_WORK INSTRUCTIONS_
From the first line to the last, write out the material verbatim.
____________________
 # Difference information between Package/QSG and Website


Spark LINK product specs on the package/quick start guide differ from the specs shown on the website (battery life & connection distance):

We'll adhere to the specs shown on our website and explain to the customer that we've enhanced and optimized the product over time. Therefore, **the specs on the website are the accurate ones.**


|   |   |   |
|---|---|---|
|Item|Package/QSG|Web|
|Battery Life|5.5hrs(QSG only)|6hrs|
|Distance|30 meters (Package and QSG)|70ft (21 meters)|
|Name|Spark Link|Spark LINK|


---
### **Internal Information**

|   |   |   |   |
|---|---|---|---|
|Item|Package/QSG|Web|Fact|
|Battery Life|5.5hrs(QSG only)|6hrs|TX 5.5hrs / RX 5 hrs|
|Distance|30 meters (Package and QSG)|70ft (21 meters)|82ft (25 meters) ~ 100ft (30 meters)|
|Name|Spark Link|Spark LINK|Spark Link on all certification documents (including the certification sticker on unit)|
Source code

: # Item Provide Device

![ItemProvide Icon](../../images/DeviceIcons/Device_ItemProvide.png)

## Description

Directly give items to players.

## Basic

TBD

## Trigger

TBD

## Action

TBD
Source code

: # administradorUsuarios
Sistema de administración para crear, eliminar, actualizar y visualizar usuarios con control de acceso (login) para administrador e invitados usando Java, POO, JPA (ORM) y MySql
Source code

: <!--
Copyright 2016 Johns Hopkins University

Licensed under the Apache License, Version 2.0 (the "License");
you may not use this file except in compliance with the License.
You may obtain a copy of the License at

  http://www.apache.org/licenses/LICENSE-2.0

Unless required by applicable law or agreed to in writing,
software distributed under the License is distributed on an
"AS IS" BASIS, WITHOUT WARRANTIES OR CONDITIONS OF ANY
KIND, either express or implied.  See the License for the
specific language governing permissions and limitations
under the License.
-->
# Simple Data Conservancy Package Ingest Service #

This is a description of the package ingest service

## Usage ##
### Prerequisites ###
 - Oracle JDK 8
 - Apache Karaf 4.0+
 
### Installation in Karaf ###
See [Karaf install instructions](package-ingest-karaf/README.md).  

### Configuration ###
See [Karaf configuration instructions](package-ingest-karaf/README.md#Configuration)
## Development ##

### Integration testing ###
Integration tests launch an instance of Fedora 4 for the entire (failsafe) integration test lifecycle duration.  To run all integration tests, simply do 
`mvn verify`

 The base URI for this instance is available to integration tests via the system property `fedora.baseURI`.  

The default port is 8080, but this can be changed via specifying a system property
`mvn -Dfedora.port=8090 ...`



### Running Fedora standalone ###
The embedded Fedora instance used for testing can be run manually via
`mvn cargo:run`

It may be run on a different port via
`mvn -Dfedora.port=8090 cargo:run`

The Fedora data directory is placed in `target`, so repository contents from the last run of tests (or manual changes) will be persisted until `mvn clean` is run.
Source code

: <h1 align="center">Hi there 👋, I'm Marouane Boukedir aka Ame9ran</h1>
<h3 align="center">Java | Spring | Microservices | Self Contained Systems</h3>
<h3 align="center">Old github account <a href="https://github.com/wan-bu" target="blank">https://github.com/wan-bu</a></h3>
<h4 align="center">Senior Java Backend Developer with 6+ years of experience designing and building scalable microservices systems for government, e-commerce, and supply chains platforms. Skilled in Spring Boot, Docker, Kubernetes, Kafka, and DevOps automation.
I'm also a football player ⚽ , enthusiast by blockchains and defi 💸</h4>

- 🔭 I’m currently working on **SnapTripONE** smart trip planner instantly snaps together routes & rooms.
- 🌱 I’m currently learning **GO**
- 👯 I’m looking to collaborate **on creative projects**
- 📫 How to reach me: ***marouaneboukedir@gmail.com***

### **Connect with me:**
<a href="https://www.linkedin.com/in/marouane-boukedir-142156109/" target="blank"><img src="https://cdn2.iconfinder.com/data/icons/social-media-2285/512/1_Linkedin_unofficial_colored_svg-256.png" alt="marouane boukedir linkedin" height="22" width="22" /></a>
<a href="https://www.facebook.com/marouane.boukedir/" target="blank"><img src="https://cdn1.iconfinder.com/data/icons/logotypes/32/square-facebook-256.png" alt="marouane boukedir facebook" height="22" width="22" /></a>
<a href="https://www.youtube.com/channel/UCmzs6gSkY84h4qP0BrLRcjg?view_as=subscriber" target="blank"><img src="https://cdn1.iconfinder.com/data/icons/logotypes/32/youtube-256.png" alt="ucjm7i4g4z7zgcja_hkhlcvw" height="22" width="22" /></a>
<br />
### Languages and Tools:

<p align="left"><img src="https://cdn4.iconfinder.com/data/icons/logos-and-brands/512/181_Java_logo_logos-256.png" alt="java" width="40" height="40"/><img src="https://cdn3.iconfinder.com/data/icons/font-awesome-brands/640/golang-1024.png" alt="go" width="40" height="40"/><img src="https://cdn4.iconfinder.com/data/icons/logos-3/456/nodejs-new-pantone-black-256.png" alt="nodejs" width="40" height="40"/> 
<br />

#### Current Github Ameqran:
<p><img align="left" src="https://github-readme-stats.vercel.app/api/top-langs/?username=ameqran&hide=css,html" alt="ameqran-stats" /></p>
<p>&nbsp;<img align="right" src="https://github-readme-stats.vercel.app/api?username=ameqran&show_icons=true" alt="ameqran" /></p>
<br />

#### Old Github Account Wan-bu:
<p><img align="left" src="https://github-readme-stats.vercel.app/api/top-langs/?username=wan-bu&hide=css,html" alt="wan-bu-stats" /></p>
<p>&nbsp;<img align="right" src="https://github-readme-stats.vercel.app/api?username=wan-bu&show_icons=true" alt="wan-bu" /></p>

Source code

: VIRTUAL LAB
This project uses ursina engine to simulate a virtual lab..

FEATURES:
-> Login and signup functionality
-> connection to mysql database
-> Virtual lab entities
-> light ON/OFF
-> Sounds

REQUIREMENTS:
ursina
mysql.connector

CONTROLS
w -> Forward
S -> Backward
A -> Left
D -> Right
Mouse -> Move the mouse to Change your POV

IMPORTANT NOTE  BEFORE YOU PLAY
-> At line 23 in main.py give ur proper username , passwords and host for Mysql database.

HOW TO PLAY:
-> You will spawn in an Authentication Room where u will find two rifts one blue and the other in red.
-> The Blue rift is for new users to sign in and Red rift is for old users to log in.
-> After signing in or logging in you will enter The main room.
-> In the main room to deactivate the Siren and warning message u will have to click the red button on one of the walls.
____________________
_RESPONSE_
 # Difference information between Package/QSG and Website


Spark LINK product specs on the package/quick start guide differ from the specs shown on the website (battery life & connection distance):

We'll adhere to the specs shown on our website and explain to the customer that we've enhanced and optimized the product over time. Therefore, **the specs on the website are the accurate ones.**


|   |   |   |
|---|---|---|
|Item|Package/QSG|Web|
|Battery Life|5.5hrs(QSG only)|6hrs|
|Distance|30 meters (Package and QSG)|70ft (21 meters)|
|Name|Spark Link|Spark LINK|


---
### **Internal Information**

|   |   |   |   |
|---|---|---|---|
|Item|Package/QSG|Web|Fact|
|Battery Life|5.5hrs(QSG only)|6hrs|TX 5.5hrs / RX 5 hrs|
|Distance|30 meters (Package and QSG)|70ft (21 meters)|82ft (25 meters) ~ 100ft (30 meters)|
|Name|Spark Link|Spark LINK|Spark Link on all certification documents (including the certification sticker on unit)|
Source code

: # Item Provide Device

![ItemProvide Icon](../../images/DeviceIcons/Device_ItemProvide.png)

## Description

Directly give items to players.

## Basic

TBD

## Trigger

TBD

## Action

TBD
Source code

: # administradorUsuarios
Sistema de administración para crear, eliminar, actualizar y visualizar usuarios con control de acceso (login) para administrador e invitados usando Java, POO, JPA (ORM) y MySql
Source code

: <!--
Copyright 2016 Johns Hopkins University

Licensed under the Apache License, Version 2.0 (the "License");
you may not use this file except in compliance with the License.
You may obtain a copy of the License at

  http://www.apache.org/licenses/LICENSE-2.0

Unless required by applicable law or agreed to in writing,
software distributed under the License is distributed on an
"AS IS" BASIS, WITHOUT WARRANTIES OR CONDITIONS OF ANY
KIND, either express or implied.  See the License for the
specific language governing permissions and limitations
under the License.
-->
# Simple Data Conservancy Package Ingest Service #

This is a description of the package ingest service

## Usage ##
### Prerequisites ###
 - Oracle JDK 8
 - Apache Karaf 4.0+
 
### Installation in Karaf ###
See [Karaf install instructions](package-ingest-karaf/README.md).  

### Configuration ###
See [Karaf configuration instructions](package-ingest-karaf/README.md#Configuration)
## Development ##

### Integration testing ###
Integration tests launch an instance of Fedora 4 for the entire (failsafe) integration test lifecycle duration.  To run all integration tests, simply do 
`mvn verify`

 The base URI for this instance is available to integration tests via the system property `fedora.baseURI`.  

The default port is 8080, but this can be changed via specifying a system property
`mvn -Dfedora.port=8090 ...`



### Running Fedora standalone ###
The embedded Fedora instance used for testing can be run manually via
`mvn cargo:run`

It may be run on a different port via
`mvn -Dfedora.port=8090 cargo:run`

The Fedora data directory is placed in `target`, so repository contents from the last run of tests (or manual changes) will be persisted until `mvn clean` is run.
Source code

: <h1 align="center">Hi there 👋, I'm Marouane Boukedir aka Ame9ran</h1>
<h3 align="center">Java | Spring | Microservices | Self Contained Systems</h3>
<h3 align="center">Old github account <a href="https://github.com/wan-bu" target="blank">https://github.com/wan-bu</a></h3>
<h4 align="center">Senior Java Backend Developer with 6+ years of experience designing and building scalable microservices systems for government, e-commerce, and supply chains platforms. Skilled in Spring Boot, Docker, Kubernetes, Kafka, and DevOps automation.
I'm also a football player ⚽ , enthusiast by blockchains and defi 💸</h4>

- 🔭 I’m currently working on **SnapTripONE** smart trip planner instantly snaps together routes & rooms.
- 🌱 I’m currently learning **GO**
- 👯 I’m looking to collaborate **on creative projects**
- 📫 How to reach me: ***marouaneboukedir@gmail.com***

### **Connect with me:**
<a href="https://www.linkedin.com/in/marouane-boukedir-142156109/" target="blank"><img src="https://cdn2.iconfinder.com/data/icons/social-media-2285/512/1_Linkedin_unofficial_colored_svg-256.png" alt="marouane boukedir linkedin" height="22" width="22" /></a>
<a href="https://www.facebook.com/marouane.boukedir/" target="blank"><img src="https://cdn1.iconfinder.com/data/icons/logotypes/32/square-facebook-256.png" alt="marouane boukedir facebook" height="22" width="22" /></a>
<a href="https://www.youtube.com/channel/UCmzs6gSkY84h4qP0BrLRcjg?view_as=subscriber" target="blank"><img src="https://cdn1.iconfinder.com/data/icons/logotypes/32/youtube-256.png" alt="ucjm7i4g4z7zgcja_hkhlcvw" height="22" width="22" /></a>
<br />
### Languages and Tools:

<p align="left"><img src="https://cdn4.iconfinder.com/data/icons/logos-and-brands/512/181_Java_logo_logos-256.png" alt="java" width="40" height="40"/><img src="https://cdn3.iconfinder.com/data/icons/font-awesome-brands/640/golang-1024.png" alt="go" width="40" height="40"/><img src="https://cdn4.iconfinder.com/data/icons/logos-3/456/nodejs-new-pantone-black-256.png" alt="nodejs" width="40" height="40"/> 
<br />

#### Current Github Ameqran:
<p><img align="left" src="https://github-readme-stats.vercel.app/api/top-langs/?username=ameqran&hide=css,html" alt="ameqran-stats" /></p>
<p>&nbsp;<img align="right" src="https://github-readme-stats.vercel.app/api?username=ameqran&show_icons=true" alt="ameqran" /></p>
<br />

#### Old Github Account Wan-bu:
<p><img align="left" src="https://github-readme-stats.vercel.app/api/top-langs/?username=wan-bu&hide=css,html" alt="wan-bu-stats" /></p>
<p>&nbsp;<img align="right" src="https://github-readme-stats.vercel.app/api?username=wan-bu&show_icons=true" alt="wan-bu" /></p>

Source code

: VIRTUAL LAB
This project uses ursina engine to simulate a virtual lab..

FEATURES:
-> Login and signup functionality
-> connection to mysql database
-> Virtual lab entities
-> light ON/OFF
-> Sounds

REQUIREMENTS:
ursina
mysql.connector

CONTROLS
w -> Forward
S -> Backward
A -> Left
D -> Right
Mouse -> Move the mouse to Change your POV

IMPORTANT NOTE  BEFORE YOU PLAY
-> At line 23 in main.py give ur proper username , passwords and host for Mysql database.

HOW TO PLAY:
-> You will spawn in an Authentication Room where u will find two rifts one blue and the other in red.
-> The Blue rift is for new users to sign in and Red rift is for old users to log in.
-> After signing in or logging in you will enter The main room.
-> In the main room to deactivate the Siren and warning message u will have to click the red button on one of the walls.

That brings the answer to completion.